Mercury Rev is an American rock band formed in 1989 in Buffalo, New York, with singer/guitarist Jonathan Donahue and guitarist/clarinetist/sound generator operator Sean "Grasshopper" Mackowiak as the only constant members. The band's music has incorporated indie rock, psychedelic rock, American roots music and noise rock, amongst other forms. Mercury Rev have been closely associated with The Flaming Lips, and the two bands have shared historical ties.

History

The first years with David Baker

Mercury Rev was formed in 1989 by students at the University at Buffalo, partially inspired by the drone music of composer/media studies professor Tony Conrad (then working as a teacher at the university, and a strong artistic influence on co-founder Grasshopper). The initial line-up was Donahue, Grasshopper, vocalist David Baker, bass guitarist/in-house producer Dave Fridmann, flute/French horn player Suzanne Thorpe and drummer Jimy Chambers. The band was initially formed to score its members' student films, and had a loose playing and recording existence. The band's initial music was a blend of experimental, psychedelic rock, drone and noise rock, which would gradually shift over time towards a melodic, ornate sound. 

At this early stage, several members also had other musical interests which prevented consistent Mercury Rev activity. Donahue worked as a gig promoter for other bands' concerts in Buffalo, which brought him into contact with The Flaming Lips in 1989: he then toured with them as guitar technician before formally joining as lead guitarist in time to play on their 1990 album In a Priest Driven Ambulance. The latter album was co-produced by Dave Fridman, who went on to co-produce every Flaming Lips studio album to date with the exception of 1993's Transmissions from the Satellite Heart.

Mercury Rev's debut album was 1991's Yerself is Steam, followed by the "Car Wash Hair" single, both of which typified the band's early merging of psychedelic rock and noise rock. During this year, the band had begun to solidify and concentrate on more sustained effort. Yerself is Steam had been completed during Donahue's breaks from Flaming Lips activity in tour and in Oklahoma: following creative disagreements with the band's frontman Wayne Coyne, Donahue left The Flaming Lips in mid-1991, shortly after recording the Hit to Death in the Future Head album. This enabled him to return to Buffalo and concentrate full-time on Mercury Rev. Meanwhile, although Dave Fridmann remained the band's bass player, co-producer and co-composer in the studio, he often had to step back from his role as live bass player due to increasing demands on his time as a record producer. Bassist John DeVries substituted for Fridmann at an increasing number of live shows, including an Ireland-and-England tour in the autumn of 1992, with Gerald Menke taking over live bass duties by 1993. 

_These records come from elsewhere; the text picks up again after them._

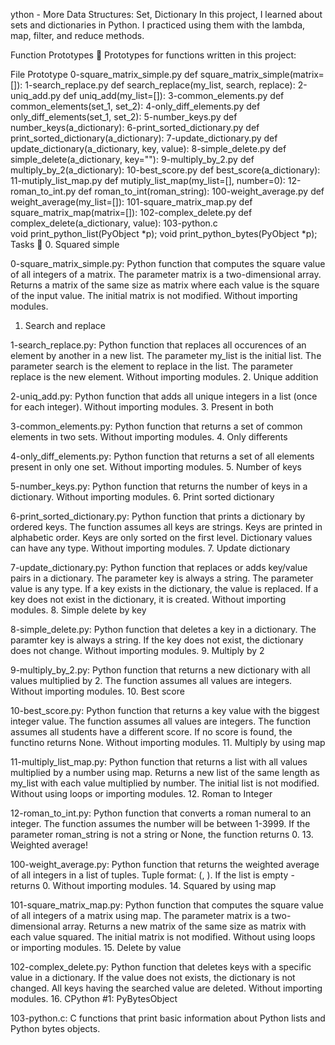 ython - More Data Structures: Set, Dictionary
In this project, I learned about sets and dictionaries in Python. I practiced using them with the lambda, map, filter, and reduce methods.

Function Prototypes 💾
Prototypes for functions written in this project:

File	Prototype
0-square_matrix_simple.py	def square_matrix_simple(matrix=[]):
1-search_replace.py	def search_replace(my_list, search, replace):
2-uniq_add.py	def uniq_add(my_list=[]):
3-common_elements.py	def common_elements(set_1, set_2):
4-only_diff_elements.py	def only_diff_elements(set_1, set_2):
5-number_keys.py	def number_keys(a_dictionary):
6-print_sorted_dictionary.py	def print_sorted_dictionary(a_dictionary):
7-update_dictionary.py	def update_dictionary(a_dictionary, key, value):
8-simple_delete.py	def simple_delete(a_dictionary, key=""):
9-multiply_by_2.py	def multiply_by_2(a_dictionary):
10-best_score.py	def best_score(a_dictionary):
11-mutiply_list_map.py	def mutiply_list_map(my_list=[], number=0):
12-roman_to_int.py	def roman_to_int(roman_string):
100-weight_average.py	def weight_average(my_list=[]):
101-square_matrix_map.py	def square_matrix_map(matrix=[]):
102-complex_delete.py	def complex_delete(a_dictionary, value):
103-python.c	
void print_python_list(PyObject *p);
void print_python_bytes(PyObject *p);
Tasks 📃
0. Squared simple

0-square_matrix_simple.py: Python function that computes the square value of all integers of a matrix.
The parameter matrix is a two-dimensional array.
Returns a matrix of the same size as matrix where each value is the square of the input value.
The initial matrix is not modified.
Without importing modules.
1. Search and replace

1-search_replace.py: Python function that replaces all occurences of an element by another in a new list.
The parameter my_list is the initial list.
The parameter search is the element to replace in the list.
The parameter replace is the new element.
Without importing modules.
2. Unique addition

2-uniq_add.py: Python function that adds all unique integers in a list (once for each integer).
Without importing modules.
3. Present in both

3-common_elements.py: Python function that returns a set of common elements in two sets.
Without importing modules.
4. Only differents

4-only_diff_elements.py: Python function that returns a set of all elements present in only one set.
Without importing modules.
5. Number of keys

5-number_keys.py: Python function that returns the number of keys in a dictionary.
Without importing modules.
6. Print sorted dictionary

6-print_sorted_dictionary.py: Python function that prints a dictionary by ordered keys.
The function assumes all keys are strings.
Keys are printed in alphabetic order.
Keys are only sorted on the first level.
Dictionary values can have any type.
Without importing modules.
7. Update dictionary

7-update_dictionary.py: Python function that replaces or adds key/value pairs in a dictionary.
The parameter key is always a string.
The parameter value is any type.
If a key exists in the dictionary, the value is replaced.
If a key does not exist in the dictionary, it is created.
Without importing modules.
8. Simple delete by key

8-simple_delete.py: Python function that deletes a key in a dictionary.
The paramter key is always a string.
If the key does not exist, the dictionary does not change.
Without importing modules.
9. Multiply by 2

9-multiply_by_2.py: Python function that returns a new dictionary with all values multiplied by 2.
The function assumes all values are integers.
Without importing modules.
10. Best score

10-best_score.py: Python function that returns a key value with the biggest integer value.
The function assumes all values are integers.
The function assumes all students have a different score.
If no score is found, the functino returns None.
Without importing modules.
11. Multiply by using map

11-multiply_list_map.py: Python function that returns a list with all values multiplied by a number using map.
Returns a new list of the same length as my_list with each value multiplied by number.
The initial list is not modified.
Without using loops or importing modules.
12. Roman to Integer

12-roman_to_int.py: Python function that converts a roman numeral to an integer.
The function assumes the number will be between 1-3999.
If the parameter roman_string is not a string or None, the function returns 0.
13. Weighted average!

100-weight_average.py: Python function that returns the weighted average of all integers in a list of tuples.
Tuple format: (<score>, <weight>).
If the list is empty - returns 0.
Without importing modules.
14. Squared by using map

101-square_matrix_map.py: Python function that computes the square value of all integers of a matrix using map.
The parameter matrix is a two-dimensional array.
Returns a new matrix of the same size as matrix with each value squared.
The initial matrix is not modified.
Without using loops or importing modules.
15. Delete by value

102-complex_delete.py: Python function that deletes keys with a specific value in a dictionary.
If the value does not exists, the dictionary is not changed.
All keys having the searched value are deleted.
Without importing modules.
16. CPython #1: PyBytesObject

103-python.c: C functions that print basic information about Python lists and Python bytes objects.
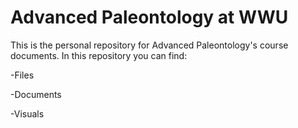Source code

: # Advanced Paleontology at WWU
This is the personal repository for Advanced Paleontology's course documents. In this repository you can find:

-Files

-Documents

-Visuals
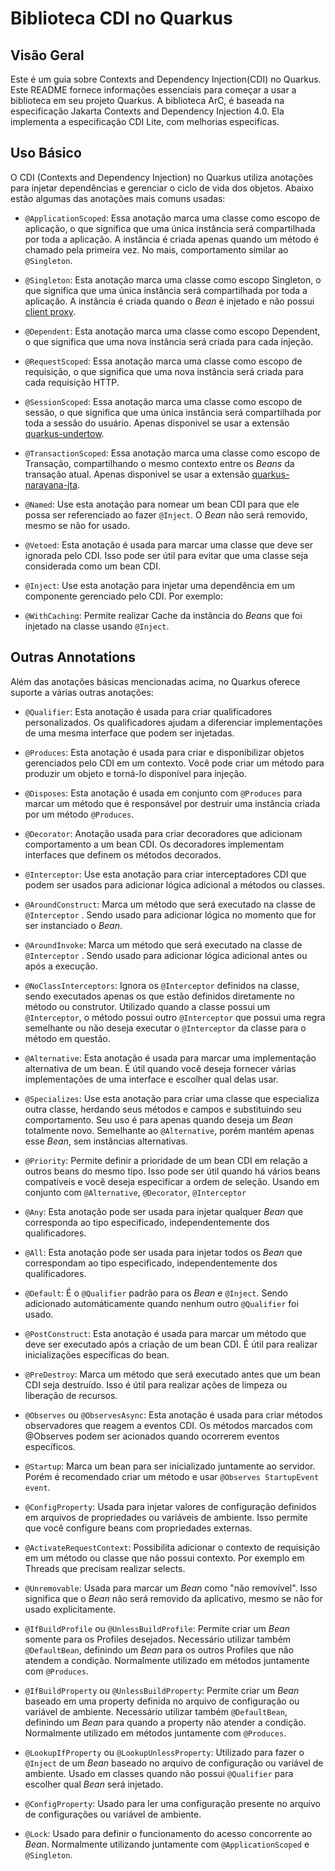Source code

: # Biblioteca CDI no Quarkus

## Visão Geral

Este é um guia sobre Contexts and Dependency Injection(CDI) no Quarkus. Este README fornece informações essenciais para começar a usar a biblioteca em seu projeto Quarkus.
A biblioteca ArC, é baseada na especificação Jakarta Contexts and Dependency Injection 4.0. Ela implementa a especificação CDI Lite, com melhorias especificas.

## Uso Básico
O CDI (Contexts and Dependency Injection) no Quarkus utiliza anotações para injetar dependências e gerenciar o ciclo de vida dos objetos. Abaixo estão algumas das anotações mais comuns usadas:

- `@ApplicationScoped`: Essa anotação marca uma classe como escopo de aplicação, o que significa que uma única instância será compartilhada por toda a aplicação. A instância é criada apenas quando um método é chamado pela primeira vez. No mais, comportamento similar ao `@Singleton`.

- `@Singleton`: Esta anotação marca uma classe como escopo Singleton, o que significa que uma única instância será compartilhada por toda a aplicação. A instância é criada quando o <i>Bean</i> é injetado e não possui [client proxy](https://quarkus.io/guides/cdi#client_proxies).

- `@Dependent`: Esta anotação marca uma classe como escopo Dependent, o que significa que uma nova instância será criada para cada injeção.

- `@RequestScoped`: Essa anotação marca uma classe como escopo de requisição, o que significa que uma nova instância será criada para cada requisição HTTP.

- `@SessionScoped`: Essa anotação marca uma classe como escopo de sessão, o que significa que uma única instância será compartilhada por toda a sessão do usuário. Apenas disponivel se usar a extensão [quarkus-undertow](https://quarkus.io/extensions/io.quarkus/quarkus-undertow).

- `@TransactionScoped`: Essa anotação marca uma classe como escopo de Transação, compartilhando o mesmo contexto entre os <i>Beans</i> da transação atual. Apenas disponivel se usar a extensão [quarkus-narayana-jta](https://quarkus.io/guides/transaction).

- `@Named`: Use esta anotação para nomear um bean CDI para que ele possa ser referenciado ao fazer `@Inject`. O <i>Bean</i> não será removido, mesmo se não for usado.

- `@Vetoed`: Esta anotação é usada para marcar uma classe que deve ser ignorada pelo CDI. Isso pode ser útil para evitar que uma classe seja considerada como um bean CDI.

- `@Inject`: Use esta anotação para injetar uma dependência em um componente gerenciado pelo CDI. Por exemplo:

- `@WithCaching`: Permite realizar Cache da instância do <i>Beans</i> que foi injetado na classe usando `@Inject`.

## Outras Annotations
Além das anotações básicas mencionadas acima, no Quarkus oferece suporte a várias outras anotações:

- `@Qualifier`: Esta anotação é usada para criar qualificadores personalizados. Os qualificadores ajudam a diferenciar implementações de uma mesma interface que podem ser injetadas.

- `@Produces`: Esta anotação é usada para criar e disponibilizar objetos gerenciados pelo CDI em um contexto. Você pode criar um método para produzir um objeto e torná-lo disponível para injeção.

- `@Disposes`: Esta anotação é usada em conjunto com `@Produces` para marcar um método que é responsável por destruir uma instância criada por um método `@Produces`.

- `@Decorator`: Anotação usada para criar decoradores que adicionam comportamento a um bean CDI. Os decoradores implementam interfaces que definem os métodos decorados.

- `@Interceptor`: Use esta anotação para criar interceptadores CDI que podem ser usados para adicionar lógica adicional a métodos ou classes.

- `@AroundConstruct`: Marca um método que será executado na classe de `@Interceptor` . Sendo usado para adicionar lógica no momento que for ser instanciado o <i>Bean</i>.

- `@AroundInvoke`: Marca um método que será executado na classe de `@Interceptor` . Sendo usado para adicionar lógica adicional antes ou após a execução.

- `@NoClassInterceptors`: Ignora os `@Interceptor` definidos na classe, sendo executados apenas os que estão definidos diretamente no método ou construtor. Utilizado quando a classe possui um `@Interceptor`, o método possui outro `@Interceptor` que possui uma regra semelhante ou não deseja executar o `@Interceptor` da classe para o método em questão.

- `@Alternative`: Esta anotação é usada para marcar uma implementação alternativa de um bean. É útil quando você deseja fornecer várias implementações de uma interface e escolher qual delas usar.

- `@Specializes`: Use esta anotação para criar uma classe que especializa outra classe, herdando seus métodos e campos e substituindo seu comportamento. Seu uso é para apenas quando deseja um <i>Bean</i> totalmente novo. Semelhante ao `@Alternative`, porém mantém apenas esse <i>Bean</i>, sem instâncias alternativas.

- `@Priority`: Permite definir a prioridade de um bean CDI em relação a outros beans do mesmo tipo. Isso pode ser útil quando há vários beans compatíveis e você deseja especificar a ordem de seleção. Usando em conjunto com `@Alternative`, `@Decorator`, `@Interceptor`

- `@Any`: Esta anotação pode ser usada para injetar qualquer <i>Bean</i> que corresponda ao tipo especificado, independentemente dos qualificadores.

- `@All`: Esta anotação pode ser usada para injetar todos os <i>Bean</i> que correspondam ao tipo especificado, independentemente dos qualificadores.

- `@Default`: É o `@Qualifier` padrão para os <i>Bean</i> e `@Inject`. Sendo adicionado automáticamente quando nenhum outro `@Qualifier` foi usado.

- `@PostConstruct`: Esta anotação é usada para marcar um método que deve ser executado após a criação de um bean CDI. É útil para realizar inicializações específicas do bean.

- `@PreDestroy`: Marca um método que será executado antes que um bean CDI seja destruído. Isso é útil para realizar ações de limpeza ou liberação de recursos.

- `@Observes` ou `@ObservesAsync`: Esta anotação é usada para criar métodos observadores que reagem a eventos CDI. Os métodos marcados com @Observes podem ser acionados quando ocorrerem eventos específicos.

- `@Startup`: Marca um bean para ser inicializado juntamente ao servidor. Porém é recomendado criar um método e usar `@Observes StartupEvent event`.

- `@ConfigProperty`: Usada para injetar valores de configuração definidos em arquivos de propriedades ou variáveis de ambiente. Isso permite que você configure beans com propriedades externas.

- `@ActivateRequestContext`: Possibilita adicionar o contexto de requisição em um método ou classe que não possui contexto. Por exemplo em Threads que precisam realizar selects.

- `@Unremovable`: Usada para marcar um <i>Bean</i> como "não removível". Isso significa que o <i>Bean</i> não será removido da aplicativo, mesmo se não for usado explicitamente.

- `@IfBuildProfile` ou `@UnlessBuildProfile`: Permite criar um <i>Bean</i> somente para os Profiles desejados. Necessário utilizar também `@DefaultBean`, definindo um <i>Bean</i> para os outros Profiles que não atendem a condição. Normalmente utilizado em métodos juntamente com `@Produces`.

- `@IfBuildProperty` ou `@UnlessBuildProperty`: Permite criar um <i>Bean</i> baseado em uma property definida no arquivo de configuração ou variável de ambiente. Necessário utilizar também `@DefaultBean`, definindo um <i>Bean</i> para quando a property não atender a condição. Normalmente utilizado em métodos juntamente com `@Produces`.

- `@LookupIfProperty` ou `@LookupUnlessProperty`: Utilizado para fazer o `@Inject` de um <i>Bean</i> baseado no arquivo de configuração ou variável de ambiente. Usado em classes quando não possui `@Qualifier` para escolher qual <i>Bean</i> será injetado.

- `@ConfigProperty`: Usado para ler uma configuração presente no arquivo de configurações ou variável de ambiente.

- `@Lock`: Usado para definir o funcionamento do acesso concorrente ao <i>Bean</i>. Normalmente utilizando juntamente com `@ApplicationScoped` e `@Singleton`.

Despite considerable critical acclaim, Mercury Rev's early releases gave them little more than cult popularity, although they did appear on the smaller second stage at some 1993 Lollapalooza stops. David Baker left Mercury Rev after their second record, Boces (1993), citing musical and personal disputes; he later recorded an album as Shady. With his departure, the thematically darker and musically experimental features of the band began to disappear.

Transitional period

The band's first post-Baker album, See You on the Other Side (1995) contained a variety of styles, including a sprawling psychedelic opening track and noise rock numbers like "Young Man's Stride" (for which a music video was released), but also more melodic songs, such as "Sudden Ray of Hope". By this time the live band included organist Adam Snyder and brothers Jason and Justin Russo of psychedelic rock band Hopewell (as bassist and keyboardist respectively.

That year, the group also recorded and released the album, Paralyzed Mind Of The Archangel Void, under the moniker "Harmony Rockets". The album featured a single forty minute track of mostly instrumental psychedelic improvised music. It was rated four and half stars, out of five, by AllMusic. (Fourteen years later, in 2009, the group would revisit it for performance in the Don't Look Back concert series.)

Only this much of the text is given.